In the period between 2000 and 1 BC there is more and more mixing and the arrival of steppe populations that become culturally ascendant across the subcontinent. In the south, the Dravidian-speaking zone, there is a distinction between post-IVC populations that engage with the expanding Indo-Aryans and those that do not engage with the Indo-Aryans
The period between 2000 and 1 BC is essential. In some areas, like the NW, large numbers of steppe people settled, and imposed their language and culture, albeit in synthesis with the local populations, who would be mostly IVC. While the IVC seems to have expanded only gingerly into the upper Gangetic plain and Gujarat, the Indo-Aryans pushed into the eastern zones, and parts of the south. The fact that Adivasi in the south have the canonically Indo-Aryan R1a-Z93 indicates that young bands of Indo-Aryan men penetrated all across the subcontinent. Their genetic imprint is clear in non-Brahmin southern groups like the Reddys, so they were ubiquitous.
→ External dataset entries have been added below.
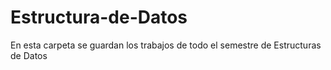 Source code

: # Estructura-de-Datos
En esta carpeta se guardan los trabajos de todo el semestre de Estructuras de Datos
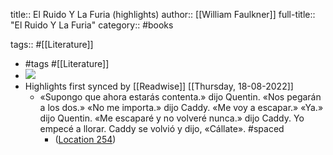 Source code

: title:: El Ruido Y La Furia (highlights)
author:: [[William Faulkner]]
full-title:: "El Ruido Y La Furia"
category:: #books

tags:: #[[Literature]]

- #tags #[[Literature]]
- ![](https://m.media-amazon.com/images/I/81XxXjqPkML._SY160.jpg)
- Highlights first synced by [[Readwise]] [[Thursday, 18-08-2022]]
	- «Supongo que ahora estarás contenta.» dijo Quentin. «Nos pegarán a los dos.» «No me importa.» dijo Caddy. «Me voy a escapar.» «Ya.» dijo Quentin. «Me escaparé y no volveré nunca.» dijo Caddy. Yo empecé a llorar. Caddy se volvió y dijo, «Cállate». #spaced
		- ([Location 254](https://readwise.io/to_kindle?action=open&asin=B0089EI0F6&location=254)) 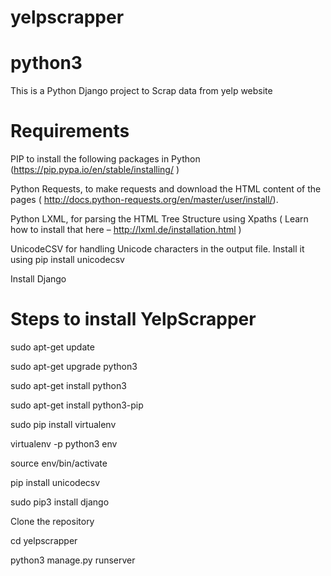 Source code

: # yelpscrapper

# python3
This is a Python Django project to Scrap data from yelp website

# Requirements


PIP to install the following packages in Python (https://pip.pypa.io/en/stable/installing/ )

Python Requests, to make requests and download the HTML content of the pages ( http://docs.python-requests.org/en/master/user/install/).

Python LXML, for parsing the HTML Tree Structure using Xpaths ( Learn how to install that here – http://lxml.de/installation.html )

UnicodeCSV for handling Unicode characters in the output file. Install it using pip install unicodecsv

Install Django


# Steps to install YelpScrapper

sudo apt-get update

sudo apt-get upgrade python3

sudo apt-get install python3

sudo apt-get install python3-pip

sudo pip install virtualenv

virtualenv -p python3 env

source env/bin/activate

pip install unicodecsv

sudo pip3 install django

Clone the repository

cd yelpscrapper

python3 manage.py runserver 


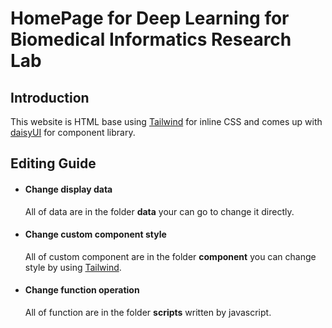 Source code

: # HomePage for Deep Learning for Biomedical Informatics Research Lab

## Introduction
This website is HTML base using [Tailwind](https://tailwindcss.com/) for inline CSS and comes up with [daisyUI](https://daisyui.com/) for component library.

## Editing Guide
* #### Change display data
    All of data are in the folder **data** your can go to change it directly.
* #### Change custom component style
    All of custom component are in the folder **component** you can change style by using [Tailwind](https://tailwindcss.com/).
* #### Change function operation
    All of function are in the folder **scripts** written by javascript. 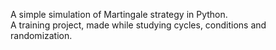 A simple simulation of Martingale strategy in Python.  
A training project, made while studying cycles, conditions and randomization.
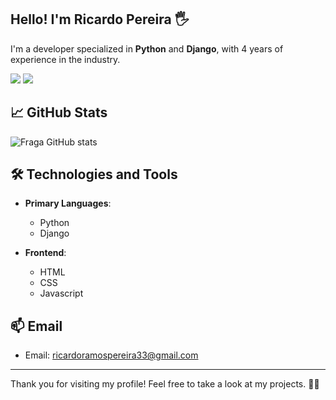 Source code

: ## Hello! I'm Ricardo Pereira 🖐️
I'm a developer specialized in **Python** and **Django**, with 4 years of experience in the industry.

<a href="https://www.linkedin.com/in/ricardopereiradev/" target="_blank"><img src="https://img.shields.io/badge/-LinkedIn-%230077B5?style=for-the-badge&logo=linkedin&logoColor=white" target="_blank"></a> 
<a href="https://www.instagram.com/ricardo_dev.python/" target="_blank"><img src="https://img.shields.io/badge/-Instagram-%23E4405F?style=for-the-badge&logo=instagram&logoColor=white" target="_blank"></a>

## 📈 GitHub Stats

![Fraga GitHub stats](https://github-readme-stats.vercel.app/api?username=ricardopereira&show_icons=true&theme=dracula&count_private=true)

## 🛠️ Technologies and Tools

- **Primary Languages**: 
  - Python
  - Django
  
- **Frontend**:
  - HTML
  - CSS
  - Javascript 

## 📫 Email
- Email: ricardoramospereira33@gmail.com

---

Thank you for visiting my profile! Feel free to take a look at my projects. 👨‍💻


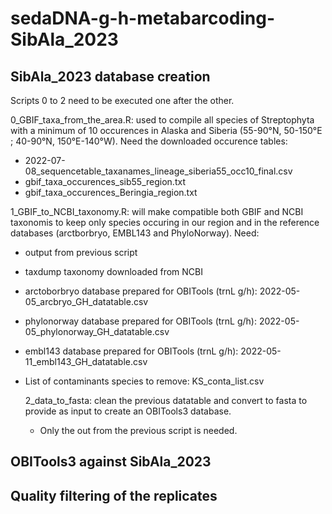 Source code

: # sedaDNA-g-h-metabarcoding-SibAla_2023

## SibAla_2023 database creation
Scripts 0 to 2 need to be executed one after the other.

0_GBIF_taxa_from_the_area.R: used to compile all species of Streptophyta with a minimum of 10 occurences in Alaska and Siberia (55-90°N, 50-150°E ; 40-90°N, 150°E-140°W).
Need the downloaded occurence tables:
- 2022-07-08_sequencetable_taxanames_lineage_siberia55_occ10_final.csv
- gbif_taxa_occurences_sib55_region.txt
- gbif_taxa_occurences_Beringia_region.txt

1_GBIF_to_NCBI_taxonomy.R: will make compatible both GBIF and NCBI taxonomis to keep only species occuring in our region and in the reference databases (arctborbryo, EMBL143 and PhyloNorway).
Need:
- output from previous script
- taxdump taxonomy downloaded from NCBI
- arctoborbryo database prepared for OBITools (trnL g/h): 2022-05-05_arcbryo_GH_datatable.csv
- phylonorway database prepared for OBITools (trnL g/h): 2022-05-05_phylonorway_GH_datatable.csv
- embl143 database prepared for OBITools (trnL g/h): 2022-05-11_embl143_GH_datatable.csv
- List of contaminants species to remove: KS_conta_list.csv

  2_data_to_fasta: clean the previous datatable and convert to fasta to provide as input to create an OBITools3 database.
  - Only the out from the previous script is needed.



## OBITools3 against SibAla_2023 


## Quality filtering of the replicates


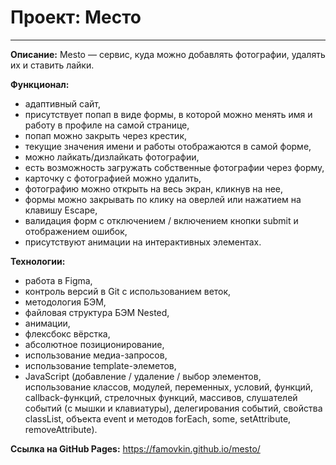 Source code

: # Проект: Место
------
__Описание:__
Mesto — сервис, куда можно добавлять фотографии, удалять их и ставить лайки.

__Функционал:__
* адаптивный сайт,
* присутствует попап в виде формы, в которой можно менять имя и работу в профиле на самой странице,
* попап можно закрыть через крестик,
* текущие значения имени и работы отображаются в самой форме,
* можно лайкать/дизлайкать фотографии,
* есть возможность загружать собственные фотографии через форму,
* карточку с фотографией можно удалить,
* фотографию можно открыть на весь экран, кликнув на нее,
* формы можно закрывать по клику на оверлей или нажатием на клавишу Escape,
* валидация форм с отключением / включением кнопки submit и отображением ошибок,
* присутствуют анимации на интерактивных элементах.

__Технологии:__
* работа в Figma,
* контроль версий в Git с использованием веток,
* методология БЭМ,
* файловая структура БЭМ Nested,
* анимации,
* флексбокс вёрстка,
* абсолютное позиционирование,
* использование медиа-запросов,
* использование template-элеметов,
* JavaScript (добавление / удаление / выбор элементов, использование классов, модулей, переменных, условий, функций, callback-функций, стрелочных функций, массивов, слушателей событий (c мышки и клавиатуры), делегирования событий, свойства classList, объекта event и методов forEach, some, setAttribute, removeAttribute).

__Ссылка на GitHub Pages:__
https://famovkin.github.io/mesto/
But it is culture that matters more. The synthesis that developed in Punjab and Upper Gangetic plain eventually spread across the whole subcontinent and explains why Sangam literature has Sanskrit loanwords. The distinction between Adivasi and caste Hindu emerges from the distance to the expanding proto-Hindu culture based on a core of Aryan culture with indigenous accretions. This was a diverse religious and cultural matrix, but there were broad family similarities, and again, the Sangam literature alludes to “brahmins,” indicating that there was an early penetration of Aryan ritualists in the south. The Adivasi emerges not as a relict or the remnant of an early population, but as a set of societies at one of the spectra of the Aryan-indigenous synthesis that characterized the subcontinent.
The Aryan can become an Adivasi, as is attested by the Aryan men who clearly integrated themselves into those communities and lost their cultural distinctiveness. Similarly, Adivasis can become caste Hindus by adopting the norms of caste Hindus.